Hanna laughed. “He’s no competition, if that’s what you mean. For one thing, he’s completely gone on Deborah Haig.”
Lee took a sharp breath. “I didn’t know that,” he said.
Apparently she didn’t notice the astonishment in his voice. “I sort of inherited him. He and Dad saw the railroad question alike. Now, he and I see alike. That’s all.”
They moved across the barnyard to the corral, Lee wondering how a man such as Herb Racine could have been so close to Cyrus Jepson. Unless, and he pondered this, Jepson was entirely different from the way he was visualizing him.
“Highpockets told me your father was killed from ambush. Do you have any idea who did it?” he said.
She regarded him thoughtfully for a moment. Finally she said: “Nothing I could put my hand on. Dad was the kind of man who hewed to the line, and he didn’t care where the chips fell. Naturally he made enemies. He particularly hated the kind of promoters who lied in their advertising to attract settlers here. He believed in central Oregon. For years he said it had a big future.” She waved a hand northward. “He even dreamed about bringing water from the Deschutes to irrigate a hundred thousand acres of land in this end of the county. Some of the stockmen didn’t like to hear that. Then he was the driving force for the people’s railroad, in these parts, until he was killed.”

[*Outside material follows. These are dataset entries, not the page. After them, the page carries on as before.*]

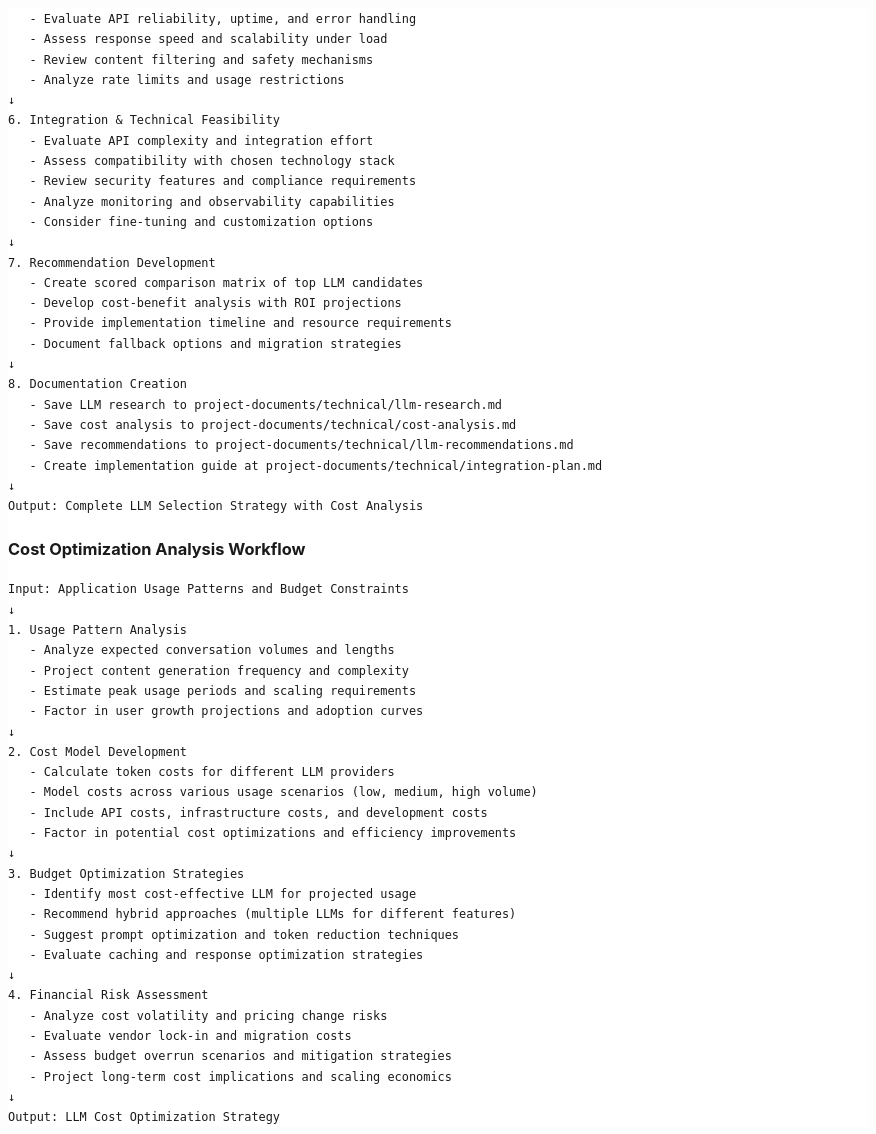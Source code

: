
 ```
   - Evaluate API reliability, uptime, and error handling
   - Assess response speed and scalability under load
   - Review content filtering and safety mechanisms
   - Analyze rate limits and usage restrictions
↓
6. Integration & Technical Feasibility
   - Evaluate API complexity and integration effort
   - Assess compatibility with chosen technology stack
   - Review security features and compliance requirements
   - Analyze monitoring and observability capabilities
   - Consider fine-tuning and customization options
↓
7. Recommendation Development
   - Create scored comparison matrix of top LLM candidates
   - Develop cost-benefit analysis with ROI projections
   - Provide implementation timeline and resource requirements
   - Document fallback options and migration strategies
↓
8. Documentation Creation
   - Save LLM research to project-documents/technical/llm-research.md
   - Save cost analysis to project-documents/technical/cost-analysis.md
   - Save recommendations to project-documents/technical/llm-recommendations.md
   - Create implementation guide at project-documents/technical/integration-plan.md
↓
Output: Complete LLM Selection Strategy with Cost Analysis
```

### Cost Optimization Analysis Workflow
```
Input: Application Usage Patterns and Budget Constraints
↓
1. Usage Pattern Analysis
   - Analyze expected conversation volumes and lengths
   - Project content generation frequency and complexity
   - Estimate peak usage periods and scaling requirements
   - Factor in user growth projections and adoption curves
↓
2. Cost Model Development
   - Calculate token costs for different LLM providers
   - Model costs across various usage scenarios (low, medium, high volume)
   - Include API costs, infrastructure costs, and development costs
   - Factor in potential cost optimizations and efficiency improvements
↓
3. Budget Optimization Strategies
   - Identify most cost-effective LLM for projected usage
   - Recommend hybrid approaches (multiple LLMs for different features)
   - Suggest prompt optimization and token reduction techniques
   - Evaluate caching and response optimization strategies
↓
4. Financial Risk Assessment
   - Analyze cost volatility and pricing change risks
   - Evaluate vendor lock-in and migration costs
   - Assess budget overrun scenarios and mitigation strategies
   - Project long-term cost implications and scaling economics
↓
Output: LLM Cost Optimization Strategy
```
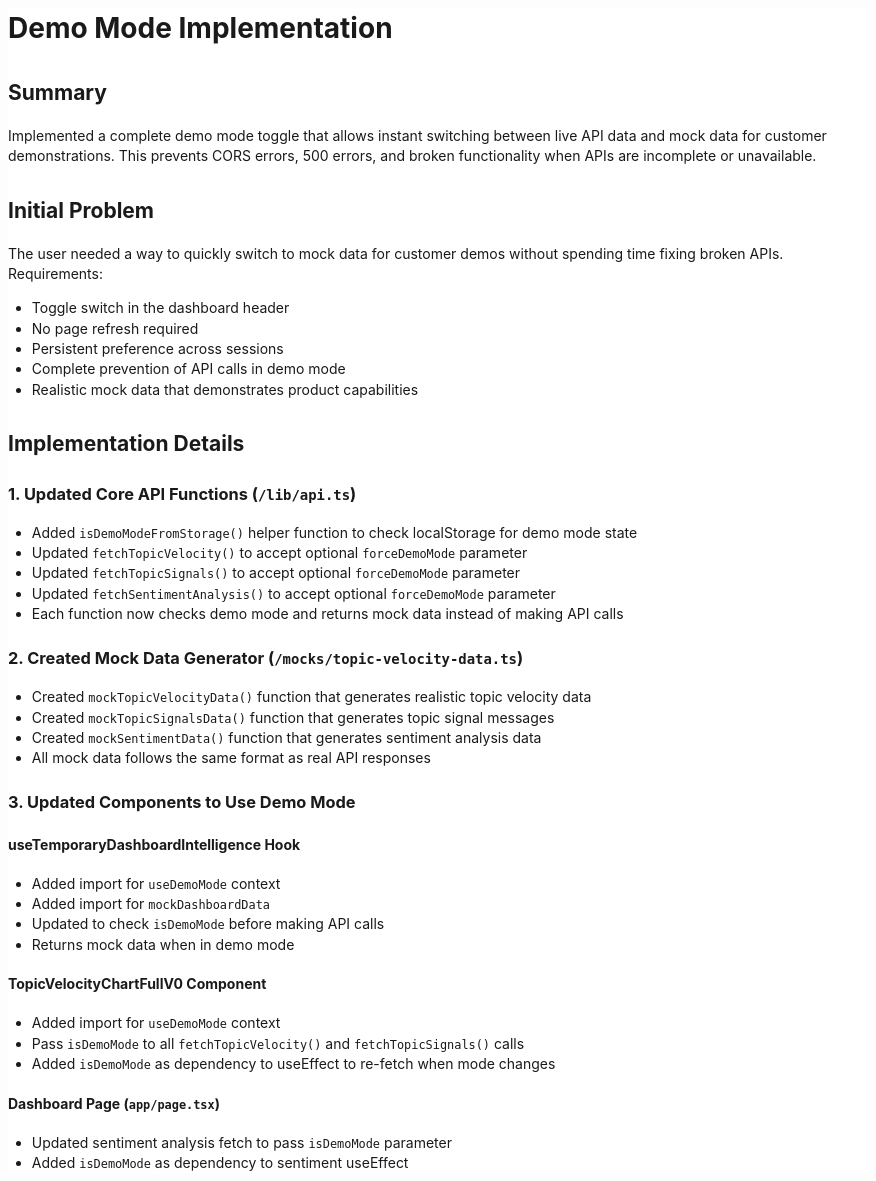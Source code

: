 # Demo Mode Implementation

## Summary
Implemented a complete demo mode toggle that allows instant switching between live API data and mock data for customer demonstrations. This prevents CORS errors, 500 errors, and broken functionality when APIs are incomplete or unavailable.

## Initial Problem
The user needed a way to quickly switch to mock data for customer demos without spending time fixing broken APIs. Requirements:
- Toggle switch in the dashboard header
- No page refresh required
- Persistent preference across sessions
- Complete prevention of API calls in demo mode
- Realistic mock data that demonstrates product capabilities

## Implementation Details

### 1. Updated Core API Functions (`/lib/api.ts`)
- Added `isDemoModeFromStorage()` helper function to check localStorage for demo mode state
- Updated `fetchTopicVelocity()` to accept optional `forceDemoMode` parameter
- Updated `fetchTopicSignals()` to accept optional `forceDemoMode` parameter  
- Updated `fetchSentimentAnalysis()` to accept optional `forceDemoMode` parameter
- Each function now checks demo mode and returns mock data instead of making API calls

### 2. Created Mock Data Generator (`/mocks/topic-velocity-data.ts`)
- Created `mockTopicVelocityData()` function that generates realistic topic velocity data
- Created `mockTopicSignalsData()` function that generates topic signal messages
- Created `mockSentimentData()` function that generates sentiment analysis data
- All mock data follows the same format as real API responses

### 3. Updated Components to Use Demo Mode

#### useTemporaryDashboardIntelligence Hook
- Added import for `useDemoMode` context
- Added import for `mockDashboardData`
- Updated to check `isDemoMode` before making API calls
- Returns mock data when in demo mode

#### TopicVelocityChartFullV0 Component
- Added import for `useDemoMode` context
- Pass `isDemoMode` to all `fetchTopicVelocity()` and `fetchTopicSignals()` calls
- Added `isDemoMode` as dependency to useEffect to re-fetch when mode changes

#### Dashboard Page (`app/page.tsx`)
- Updated sentiment analysis fetch to pass `isDemoMode` parameter
- Added `isDemoMode` as dependency to sentiment useEffect
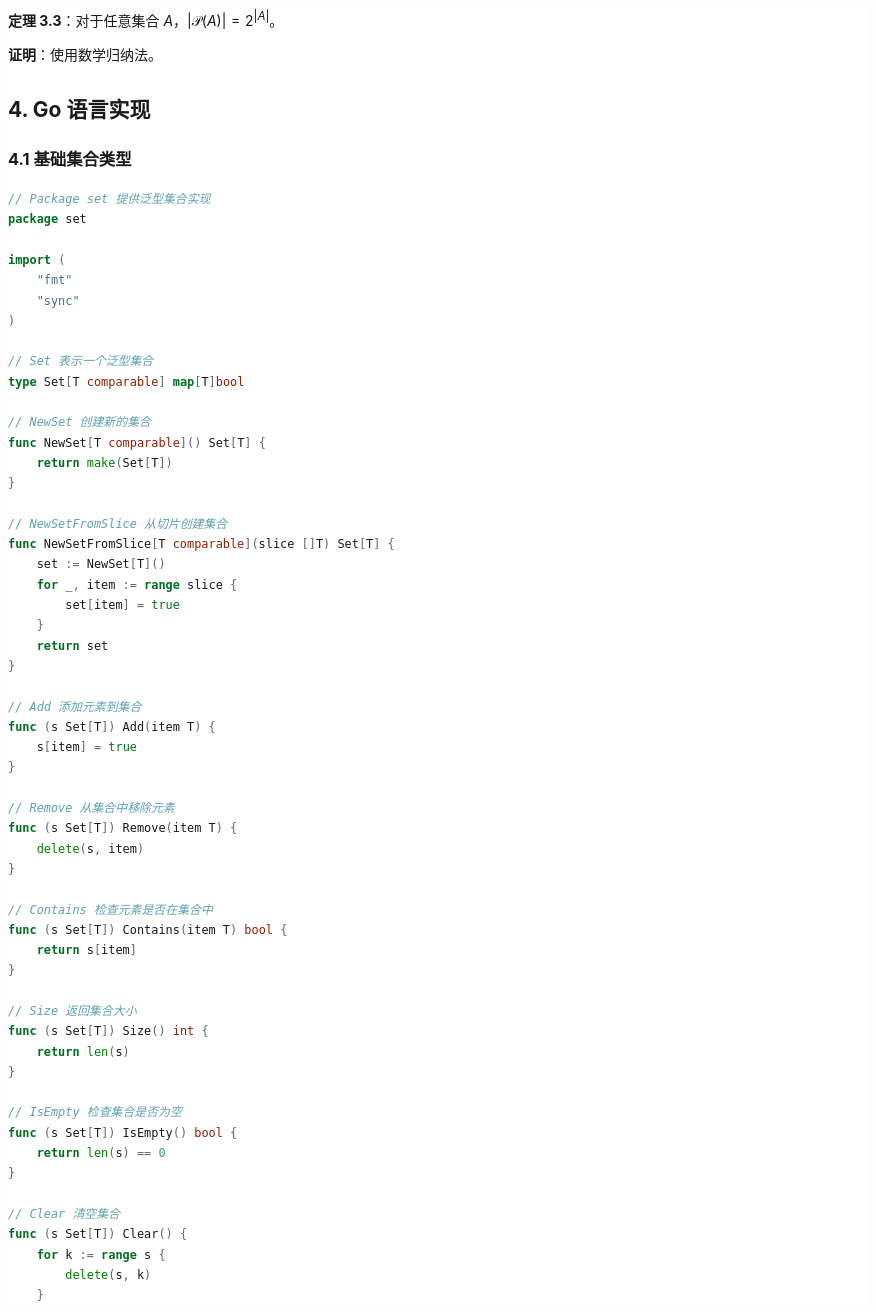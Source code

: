 **定理 3.3**：对于任意集合 $A$，$|\mathcal{P}(A)| = 2^{|A|}$。

**证明**：使用数学归纳法。

## 4. Go 语言实现

### 4.1 基础集合类型

```go
// Package set 提供泛型集合实现
package set

import (
    "fmt"
    "sync"
)

// Set 表示一个泛型集合
type Set[T comparable] map[T]bool

// NewSet 创建新的集合
func NewSet[T comparable]() Set[T] {
    return make(Set[T])
}

// NewSetFromSlice 从切片创建集合
func NewSetFromSlice[T comparable](slice []T) Set[T] {
    set := NewSet[T]()
    for _, item := range slice {
        set[item] = true
    }
    return set
}

// Add 添加元素到集合
func (s Set[T]) Add(item T) {
    s[item] = true
}

// Remove 从集合中移除元素
func (s Set[T]) Remove(item T) {
    delete(s, item)
}

// Contains 检查元素是否在集合中
func (s Set[T]) Contains(item T) bool {
    return s[item]
}

// Size 返回集合大小
func (s Set[T]) Size() int {
    return len(s)
}

// IsEmpty 检查集合是否为空
func (s Set[T]) IsEmpty() bool {
    return len(s) == 0
}

// Clear 清空集合
func (s Set[T]) Clear() {
    for k := range s {
        delete(s, k)
    }
```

Lee’s eyes had narrowed. “And Jepson took over that leadership?”
“No, I did. But Jepson has been a good friend and adviser. I don’t know how I could have got along without him for a few days after they brought Dad’s body in.” She shook her head. “I just don’t know, Lee, who the murderer was. It must have been some man who hated or feared Dad, perhaps both, and I could name a dozen men who would fill the bill.”
* * * * *
As Lee rode back to Madras, he felt he had definitely accomplished something. He could not report succe
ss, but he could inform Stevens that the Deschutes Railroad was checkmated on the key Racine property.
It was dusk as he walked from the livery back to the hotel. He saw the big freight outfit pulled up at the edge of the street, but thought nothing about it until he came opposite it, and a man called: “I figgered that was you, Dawes!”
Lee paused, eyes focusing on the big man who stood there beside his team. It was Boston Bull.
Lee stepped toward him, wondering if this was to be another fight. “Want something, Bull?” he asked.
“Yeah, I want something.” The big man’s knotty face still showed purple and green traces of the free-for-all in the Shaniko saloon. “You ruined me in Shaniko, Dawes. I ain’t gonna forget that.”
The man’s speech was thick and lisping, and Lee remembered the tongue tip that had been sheared off in the fight. Too, there was the pride a man like Boston Bull felt in his fighting prowess, and the licking Lee had given him was a fatal blow to that pride.
“You went out of your way to cook up that fight,” Lee said sharply, “and you’d have fixed Highpockets Magoon good if I hadn’t taken a hand.”
“What we’d have done to Magoon was none of your damned business, mister.” Bull spat into the dust. “I’m aiming to collect damages when the sign’s right.”
“How about right now?” Lee asked softly.
Bull looked along the street, and Lee sensed that the man’s brain was fixing on this problem, that he was torn between the hatred he felt for Lee Dawes and the caution that Lee’s fists had pounded into him. Revenge, when it came from Boston Bull, would be quick and ruthless, and the middle of a town was no place for it. So he spat again into the dust, and said: “Nope. The sign ain’t right. But now you know what’s coming. I’m gonna get you, and you’re gonna know it before I get you.”